### Brief:
Set out exactly, line by line, the stretch of data below that begins at the line containing "了不小的折磨，以至于这些伤痕一同刻印在这件皮衣身上。" and ends at the line containing "见的速度不断变长、变粗，阴核的前端不断膨胀的同时渐渐裂出一条缝流出透明难闻的", with both ends kept.

Start of Material to process

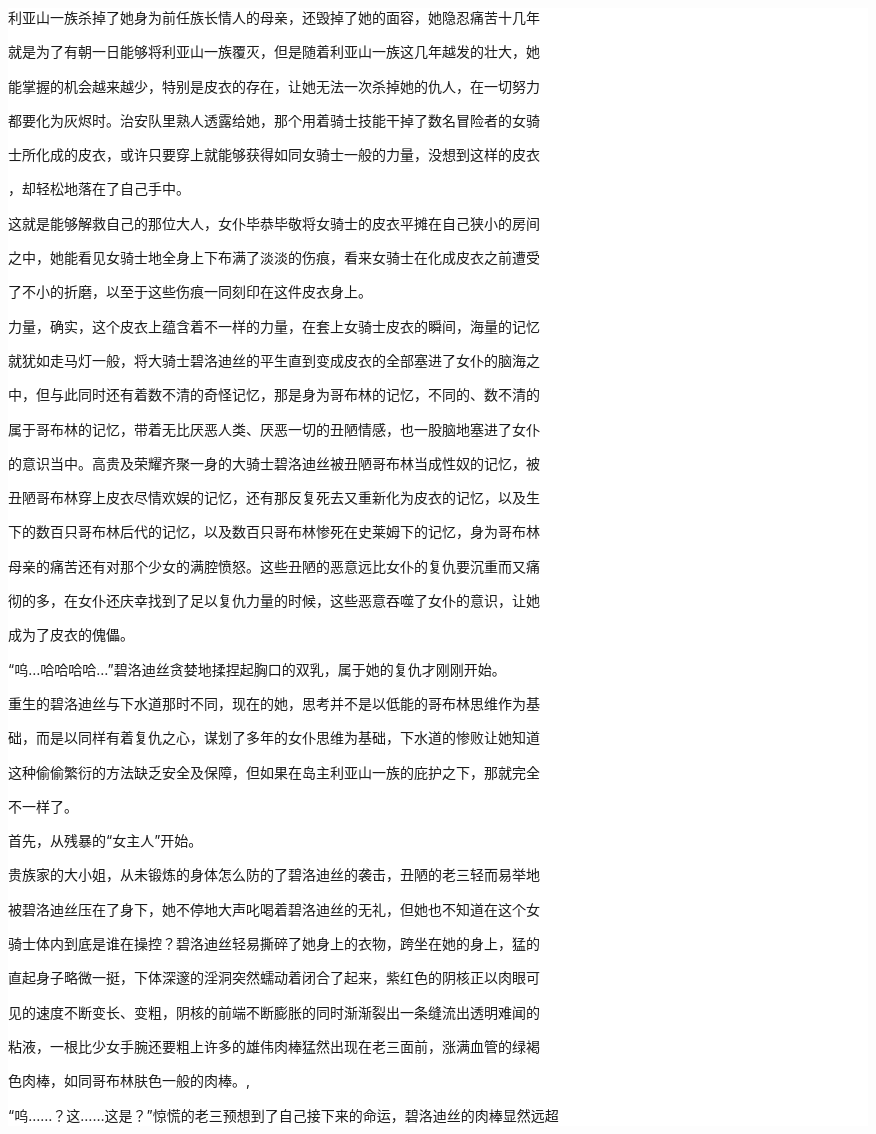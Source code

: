 利亚山一族杀掉了她身为前任族长情人的母亲，还毁掉了她的面容，她隐忍痛苦十几年

就是为了有朝一日能够将利亚山一族覆灭，但是随着利亚山一族这几年越发的壮大，她

能掌握的机会越来越少，特别是皮衣的存在，让她无法一次杀掉她的仇人，在一切努力

都要化为灰烬时。治安队里熟人透露给她，那个用着骑士技能干掉了数名冒险者的女骑

士所化成的皮衣，或许只要穿上就能够获得如同女骑士一般的力量，没想到这样的皮衣

，却轻松地落在了自己手中。

这就是能够解救自己的那位大人，女仆毕恭毕敬将女骑士的皮衣平摊在自己狭小的房间

之中，她能看见女骑士地全身上下布满了淡淡的伤痕，看来女骑士在化成皮衣之前遭受

了不小的折磨，以至于这些伤痕一同刻印在这件皮衣身上。

力量，确实，这个皮衣上蕴含着不一样的力量，在套上女骑士皮衣的瞬间，海量的记忆

就犹如走马灯一般，将大骑士碧洛迪丝的平生直到变成皮衣的全部塞进了女仆的脑海之

中，但与此同时还有着数不清的奇怪记忆，那是身为哥布林的记忆，不同的、数不清的

属于哥布林的记忆，带着无比厌恶人类、厌恶一切的丑陋情感，也一股脑地塞进了女仆

的意识当中。高贵及荣耀齐聚一身的大骑士碧洛迪丝被丑陋哥布林当成性奴的记忆，被

丑陋哥布林穿上皮衣尽情欢娱的记忆，还有那反复死去又重新化为皮衣的记忆，以及生

下的数百只哥布林后代的记忆，以及数百只哥布林惨死在史莱姆下的记忆，身为哥布林

母亲的痛苦还有对那个少女的满腔愤怒。这些丑陋的恶意远比女仆的复仇要沉重而又痛

彻的多，在女仆还庆幸找到了足以复仇力量的时候，这些恶意吞噬了女仆的意识，让她

成为了皮衣的傀儡。

“呜…哈哈哈哈…”碧洛迪丝贪婪地揉捏起胸口的双乳，属于她的复仇才刚刚开始。

重生的碧洛迪丝与下水道那时不同，现在的她，思考并不是以低能的哥布林思维作为基

础，而是以同样有着复仇之心，谋划了多年的女仆思维为基础，下水道的惨败让她知道

这种偷偷繁衍的方法缺乏安全及保障，但如果在岛主利亚山一族的庇护之下，那就完全

不一样了。

首先，从残暴的“女主人”开始。

贵族家的大小姐，从未锻炼的身体怎么防的了碧洛迪丝的袭击，丑陋的老三轻而易举地

被碧洛迪丝压在了身下，她不停地大声叱喝着碧洛迪丝的无礼，但她也不知道在这个女

骑士体内到底是谁在操控？碧洛迪丝轻易撕碎了她身上的衣物，跨坐在她的身上，猛的

直起身子略微一挺，下体深邃的淫洞突然蠕动着闭合了起来，紫红色的阴核正以肉眼可

见的速度不断变长、变粗，阴核的前端不断膨胀的同时渐渐裂出一条缝流出透明难闻的

粘液，一根比少女手腕还要粗上许多的雄伟肉棒猛然出现在老三面前，涨满血管的绿褐

色肉棒，如同哥布林肤色一般的肉棒。,

“呜……？这……这是？”惊慌的老三预想到了自己接下来的命运，碧洛迪丝的肉棒显然远超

End of Material to process

### Task solution:
了不小的折磨，以至于这些伤痕一同刻印在这件皮衣身上。

力量，确实，这个皮衣上蕴含着不一样的力量，在套上女骑士皮衣的瞬间，海量的记忆

就犹如走马灯一般，将大骑士碧洛迪丝的平生直到变成皮衣的全部塞进了女仆的脑海之

中，但与此同时还有着数不清的奇怪记忆，那是身为哥布林的记忆，不同的、数不清的

属于哥布林的记忆，带着无比厌恶人类、厌恶一切的丑陋情感，也一股脑地塞进了女仆

的意识当中。高贵及荣耀齐聚一身的大骑士碧洛迪丝被丑陋哥布林当成性奴的记忆，被

丑陋哥布林穿上皮衣尽情欢娱的记忆，还有那反复死去又重新化为皮衣的记忆，以及生

下的数百只哥布林后代的记忆，以及数百只哥布林惨死在史莱姆下的记忆，身为哥布林

母亲的痛苦还有对那个少女的满腔愤怒。这些丑陋的恶意远比女仆的复仇要沉重而又痛

彻的多，在女仆还庆幸找到了足以复仇力量的时候，这些恶意吞噬了女仆的意识，让她

成为了皮衣的傀儡。

“呜…哈哈哈哈…”碧洛迪丝贪婪地揉捏起胸口的双乳，属于她的复仇才刚刚开始。

重生的碧洛迪丝与下水道那时不同，现在的她，思考并不是以低能的哥布林思维作为基

础，而是以同样有着复仇之心，谋划了多年的女仆思维为基础，下水道的惨败让她知道

这种偷偷繁衍的方法缺乏安全及保障，但如果在岛主利亚山一族的庇护之下，那就完全

不一样了。

首先，从残暴的“女主人”开始。

贵族家的大小姐，从未锻炼的身体怎么防的了碧洛迪丝的袭击，丑陋的老三轻而易举地

被碧洛迪丝压在了身下，她不停地大声叱喝着碧洛迪丝的无礼，但她也不知道在这个女

骑士体内到底是谁在操控？碧洛迪丝轻易撕碎了她身上的衣物，跨坐在她的身上，猛的

直起身子略微一挺，下体深邃的淫洞突然蠕动着闭合了起来，紫红色的阴核正以肉眼可

见的速度不断变长、变粗，阴核的前端不断膨胀的同时渐渐裂出一条缝流出透明难闻的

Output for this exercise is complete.